Theatre Review: Cooped, Liverpool Playhouse
Cooped is something akin to the best bad am-dram theatre production you’ve ever seen.
It is a farcical gothic romance, pitched as ‘Hitchcock’s Rebecca meets The Pink Panther’ and performed with the kind of knockabout silliness that looks spontaneous only because of the huge skill of its four-strong cast. It is not for the faint-hearted – there is no stinting on the full-frontal nudity, although it is of the ludicrous rather than lurid kind – and nor is it for those who like their plots taught and twisting.
Cooped was Spymonkey’s breakthrough show, first performed in 2001, and has been revived to cerebrate the company’s 20th anniversary at the forefront of physical comedy. It sees naive but flatulent young orphan Laura du Lay (played in show-stealing fashion by joint artistic director Petra Massey) arrive at a spooky, isolated mansion in deepest Northumberlandshirehampton. Who is her mysterious benefactor? Is the devastatingly handsome Forbes Murdston an evil cad or her white knight? Should she fear the gurning butler, Klaus? Nobody knows. And on opening night in Liverpool, amid slapstick dream sequences of gibbering monks and a Virgin Mary jerkily levitating on substandard wires, nobody really cared.
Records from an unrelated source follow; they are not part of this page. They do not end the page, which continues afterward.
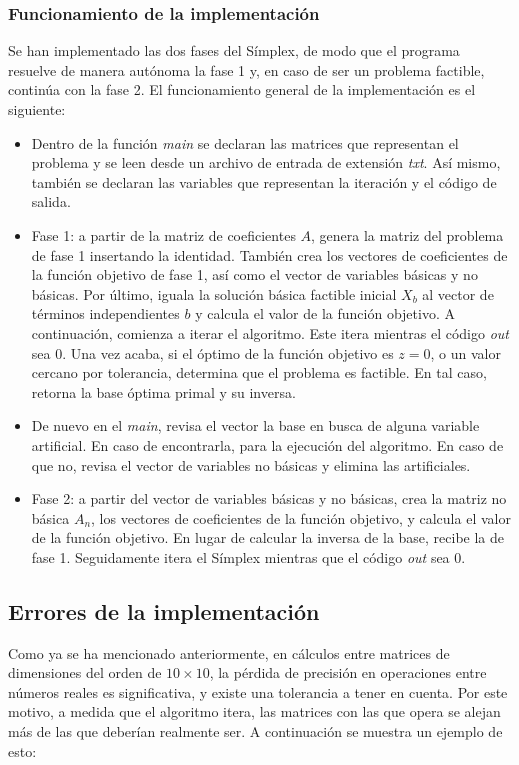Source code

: \documentclass[12pt, titlepage]{article}
\begin{document}
\subsubsection{Funcionamiento de la implementación}
Se han implementado las dos fases del Símplex, de modo que el programa resuelve de manera autónoma la fase 1 y, en caso de ser un problema factible, continúa con la fase 2. El funcionamiento general de la implementación es el siguiente:
\begin{itemize}
\item	Dentro de la función \textit{main} se declaran las matrices que representan el problema y se leen desde un archivo de entrada de extensión \textit{txt}. Así mismo, también se declaran las variables que representan la iteración y el código de salida.
\item	Fase 1: a partir de la matriz de coeficientes $A$, genera la matriz del problema de fase 1 insertando la identidad. También crea los vectores de coeficientes de la función objetivo de fase 1, así como el vector de variables básicas y no básicas. Por último, iguala la solución básica factible inicial $X_b$ al vector de términos independientes $b$ y calcula el valor de la función objetivo. A continuación, comienza a iterar el algoritmo. Este itera mientras el código \textit{out} sea $0$. Una vez acaba, si el óptimo de la función objetivo es $z = 0$, o un valor cercano por tolerancia, determina que el problema es factible. En tal caso, retorna la base óptima primal y su inversa.
\item	De nuevo en el \textit{main}, revisa el vector la base en busca de alguna variable artificial. En caso de encontrarla, para la ejecución del algoritmo. En caso de que no, revisa el vector de variables no básicas y elimina las artificiales. 
\item	Fase 2: a partir del vector de variables básicas y no básicas, crea la matriz no básica $A_n$, los vectores de coeficientes de la función objetivo, y calcula el valor de la función objetivo. En lugar de calcular la inversa de la base, recibe la de fase 1. Seguidamente itera el Símplex mientras que el código \textit{out} sea $0$.
\end{itemize}


\subsection{Errores de la implementación}
Como ya se ha mencionado anteriormente, en cálculos entre matrices de dimensiones del orden de $10 \times 10$, la pérdida de precisión en operaciones entre números reales es significativa, y existe una tolerancia a tener en cuenta. Por este motivo, a medida que el algoritmo itera, las matrices con las que opera se alejan más de las que deberían realmente ser. A continuación se muestra un ejemplo de esto:\\
\end{document}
Most of the audience and, at times, some of the cast were too busy chuckling at master clown Aitor Basauri’s errant toupee in his role as Murdston’s lawyer, Roger Parchment, or the daft hilarity of his hapless Inspector Detective Judadench’s name sounding like that of a certain acting legend. Directed by Cal McCrystal, who among other things was in charge of comedy for the National Theatre’s smash hit One Man, Two Guv’nors, the four actors threw themselves bodily into the mayhem. Massey was tossed around like an overly-glamorous rag doll; Basauri and Stephan Kriess left little to the imagination during a ludicrous pastoral dance and Toby Park hammed it up magnificently as Murdston. There is no subtlety here, no sub-plot or nuance. Instead there are incontinent mechanical partridges and genuine belly laughs of the kind that are rare in the theatre. It takes great cleverness to be appear this stupid.